Analysis

Today‘s data should work in a hawkish Fed confirmation way

S&P 500 acted on Tue‘s tech internals clue, and its decline into the opening bell and early session was stopped by tech market breadth improving while the usual suspects (chiefly retail and materials) continued clear downtrends. Industrials, financials and Russell 2000 haven‘t so far broken below key respective lows.

Overall, the nature of the rebound was defensive (select tech, communications, utilities, staples and healthcare) did well, which together with bond market reprieve gives good odds of ES bulls not throwing in the towel today – tight range, possibly setting up for sell the debt ceiling bill news.

The sectors to be still in if looking for earnings justification, is communications and consumer discretionaries – similarly to Big Tech not bid up to the stratosphere on P/E count, these three (with non-banking financials) will be most resilient when tighter financial conditions following debt ceiling resolution strike. Even the latest round of Fed speakers raised their case for bullish pause in June, claiming that Fed funds rate isn‘t yet at the terminal level, thereby making Jun 25bp hike not the base case scenario. Looking though at relative core inflation data stagnation (poor disinflation there), I don‘t think 25bp hike should be written off really – and as you‘ll read below on the job market data expectations, it‘s looking correct.
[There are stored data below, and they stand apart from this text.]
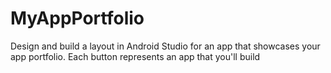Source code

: # MyAppPortfolio
Design and build a layout in Android Studio for an app that showcases your app portfolio. Each button represents an app that you'll build
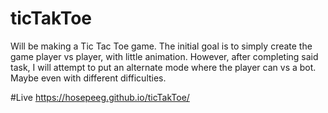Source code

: # ticTakToe
Will be making a Tic Tac Toe game. The initial goal is to simply create the game player vs player, with little animation. However, after completing said task, I will attempt to put an alternate mode where the player can vs a bot. Maybe even with different difficulties.


#Live
https://hosepeeg.github.io/ticTakToe/
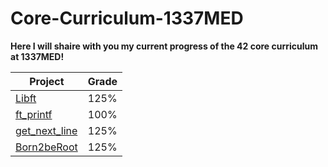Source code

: # Core-Curriculum-1337MED
**Here I will shaire with you my current progress of the 42 core curriculum at 1337MED!**

|Project|Grade
|--|--|
|[Libft](https://github.com/42-adbouras/ft_printf-1337MED)          | 125% |
|[ft_printf](https://github.com/42-adbouras/ft_printf-1337MED)  | 100% |
|[get_next_line](https://github.com/42-adbouras/get_next_line-1337MED)  | 125% |
|[Born2beRoot](https://github.com/42-adbouras/Born2beroot-1337MED)  | 125% |
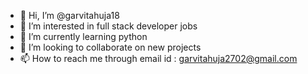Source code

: - 👋 Hi, I’m @garvitahuja18
- 👀 I’m interested in full stack developer jobs 
- 🌱 I’m currently learning python
- 💞️ I’m looking to collaborate on new projects 
- 📫 How to reach me through email id : garvitahuja2702@gmail.com

<!---
garvitahuja18/garvitahuja18 is a ✨ special ✨ repository because its `README.md` (this file) appears on your GitHub profile.
You can click the Preview link to take a look at your changes.
--->
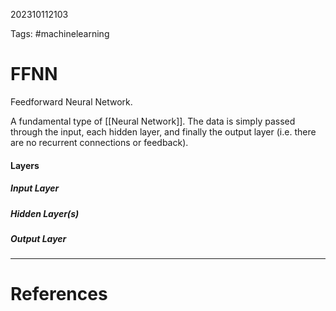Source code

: 202310112103

Tags: #machinelearning 

# FFNN
Feedforward Neural Network.

A fundamental type of [[Neural Network]].  The data is simply passed through the input, each hidden layer, and finally the output layer (i.e. there are no recurrent connections or feedback).

#### Layers
##### Input Layer
##### Hidden Layer(s)
##### Output Layer

---
# References
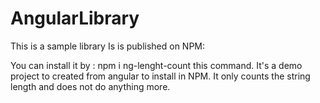 # AngularLibrary
This is a sample library
Is is published on NPM:

You can install it by : npm i ng-lenght-count
this command. It's a demo project to created from angular to install in NPM. 
It only counts the string length and does not do anything more. 
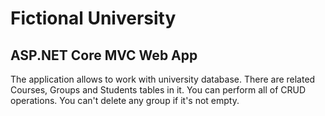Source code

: # Fictional University

## ASP.NET Core MVC Web App

The application allows to work with university database. There are related Courses, Groups and Students tables in it.
You can perform all of CRUD operations.
You can't delete any group if it's not empty.


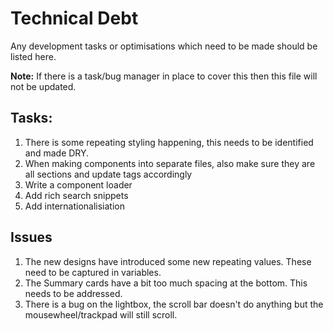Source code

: # Technical Debt

Any development tasks or optimisations which need to be made should be listed here.

**Note:** If there is a task/bug manager in place to cover this then this file will not be updated.

## Tasks:

1. There is some repeating styling happening, this needs to be identified and made DRY.
3. When making components into separate files, also make sure they are all sections and update tags accordingly
4. Write a component loader
5. Add rich search snippets
6. Add internationalisiation

## Issues

1. The new designs have introduced some new repeating values. These need to be captured in variables.
2. The Summary cards have a bit too much spacing at the bottom. This needs to be addressed.
3. There is a bug on the lightbox, the scroll bar doesn't do anything but the mousewheel/trackpad will still scroll.
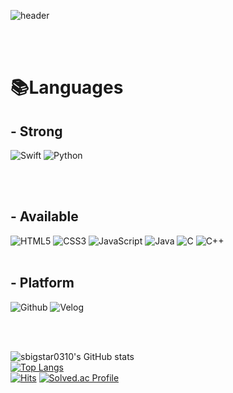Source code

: ![header](https://capsule-render.vercel.app/api?type=rect&color=auto&height=170&section=header&text=sbigstar0310&animation=fadeIn&fontSize=90)

<br><br>

# 📚Languages
## - Strong
![Swift](https://img.shields.io/badge/swift-F05138.svg?&style=for-the-badge&logo=swift&logoColor=white)
![Python](https://img.shields.io/badge/python-3776AB.svg?&style=for-the-badge&logo=python&logoColor=white)

<br><br>

## - Available
![HTML5](https://img.shields.io/badge/html5-E34F26.svg?&style=for-the-badge&logo=html5&logoColor=white)
![CSS3](https://img.shields.io/badge/css3-1572B6.svg?&style=for-the-badge&logo=css3&logoColor=white)
![JavaScript](https://img.shields.io/badge/javascript-F7DF1E.svg?&style=for-the-badge&logo=javascript&logoColor=white)
![Java](https://img.shields.io/badge/Java-007396.svg?&style=for-the-badge&logo=Java&logoColor=white)
![C](https://img.shields.io/badge/c-A8B9CC.svg?&style=for-the-badge&logo=c&logoColor=white)
![C++](https://img.shields.io/badge/cplusplus-00599C.svg?&style=for-the-badge&logo=cplusplus&logoColor=white)
<br><br>

## - Platform
![Github](https://img.shields.io/badge/github-181717.svg?&style=for-the-badge&logo=github&logoColor=white)
![Velog](https://img.shields.io/badge/Velog-11B48A?style=for-the-badge&logo=Vimeo&logoColor=white&link=https://velog.io/@sbigstar0310/posts)

<br><br>

![sbigstar0310's GitHub stats](https://github-readme-stats.vercel.app/api?username=sbigstar0310&show_icons=true&theme=transparent)
<br>
[![Top Langs](https://github-readme-stats.vercel.app/api/top-langs/?username=sbigstar0310&layout=compact)](https://github.com/sbigstar0310/github-readme-stats)
<br>
[![Hits](https://hits.seeyoufarm.com/api/count/incr/badge.svg?url=https%3A%2F%2Fgithub.com%2Fsbigstar0310&count_bg=%2370B0F3&title_bg=%232D3849&icon=&icon_color=%23589BD1&title=hits&edge_flat=false)](https://hits.seeyoufarm.com)
[![Solved.ac Profile](http://mazassumnida.wtf/api/mini/generate_badge?boj=sbigstar0310)](https://solved.ac/sbigstar0310/)

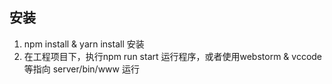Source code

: ## 安装
1. npm install & yarn install 安装
2. 在工程项目下，执行npm run start 运行程序，或者使用webstorm & vccode 等指向 server/bin/www 运行
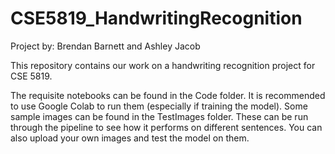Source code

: # CSE5819_HandwritingRecognition
Project by: Brendan Barnett and Ashley Jacob

This repository contains our work on a handwriting recognition project for CSE 5819.

The requisite notebooks can be found in the Code folder. It is recommended to use Google Colab to run them (especially if training the model).
Some sample images can be found in the TestImages folder. These can be run through the pipeline to see how it performs on different sentences. You can also upload your own images and test the model on them.
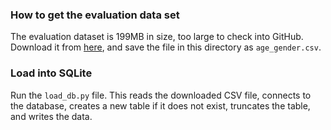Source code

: ### How to get the evaluation data set

The evaluation dataset is 199MB in size, too large to check into GitHub.  
Download it from [here](https://www.kaggle.com/datasets/nipunarora8/age-gender-and-ethnicity-face-data-csv/data), and save the file in this directory as `age_gender.csv`.  

### Load into SQLite

Run the `load_db.py` file. This reads the downloaded CSV file, connects to the database, creates a new table if it does not exist, truncates the table, and writes the data.
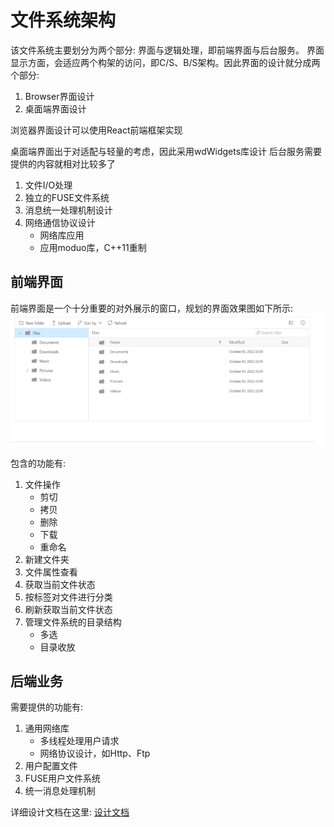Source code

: # 文件系统架构
该文件系统主要划分为两个部分: 界面与逻辑处理，即前端界面与后台服务。
界面显示方面，会适应两个构架的访问，即C/S、B/S架构。因此界面的设计就分成两个部分:
1. Browser界面设计
2. 桌面端界面设计  

浏览器界面设计可以使用React前端框架实现

桌面端界面出于对适配与轻量的考虑，因此采用wdWidgets库设计
后台服务需要提供的内容就相对比较多了
1. 文件I/O处理
2. 独立的FUSE文件系统
3. 消息统一处理机制设计
4. 网络通信协议设计
    * 网络库应用
    * 应用moduo库，C++11重制

## 前端界面
前端界面是一个十分重要的对外展示的窗口，规划的界面效果图如下所示:
![avatar](./asset/filemanager_react.png)

包含的功能有:
1. 文件操作
    * 剪切
    * 拷贝
    * 删除
    * 下载
    * 重命名
2. 新建文件夹
3. 文件属性查看
4. 获取当前文件状态
5. 按标签对文件进行分类
6. 刷新获取当前文件状态
7. 管理文件系统的目录结构
    * 多选
    * 目录收放

## 后端业务
需要提供的功能有:
1. 通用网络库
    * 多线程处理用户请求
    * 网络协议设计，如Http、Ftp
2. 用户配置文件
3. FUSE用户文件系统
4. 统一消息处理机制  

详细设计文档在这里: [设计文档](./doc/Backstage_Logic.md)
Let‘s move right into the charts – today‘s full scale article contains 3 of them.

S&P 500 and Nasdaq outlook

Strong volume, but animal spirits aren‘t there, no strong base advance. Today‘s data should work in a hawkish Fed confirmation way, but the buyers will be able to close not only above 4,188, but also below 4,209 unless Big Tech erases at least half of its two-day decline. Odds are tech would accomplish that mission, but the weakening rotations wouldn‘t do all that much for the lagging sectors, keeping ES around the 4,198 level at best for any buyers out there.

The market breadth for the whole S&P 500 is terrible, and even the Nasdaq breadth is unhealthy. I‘m giving limited mileage to the lower knot shown on the chart for S&P 500 stocks trading above their 50-day moving average.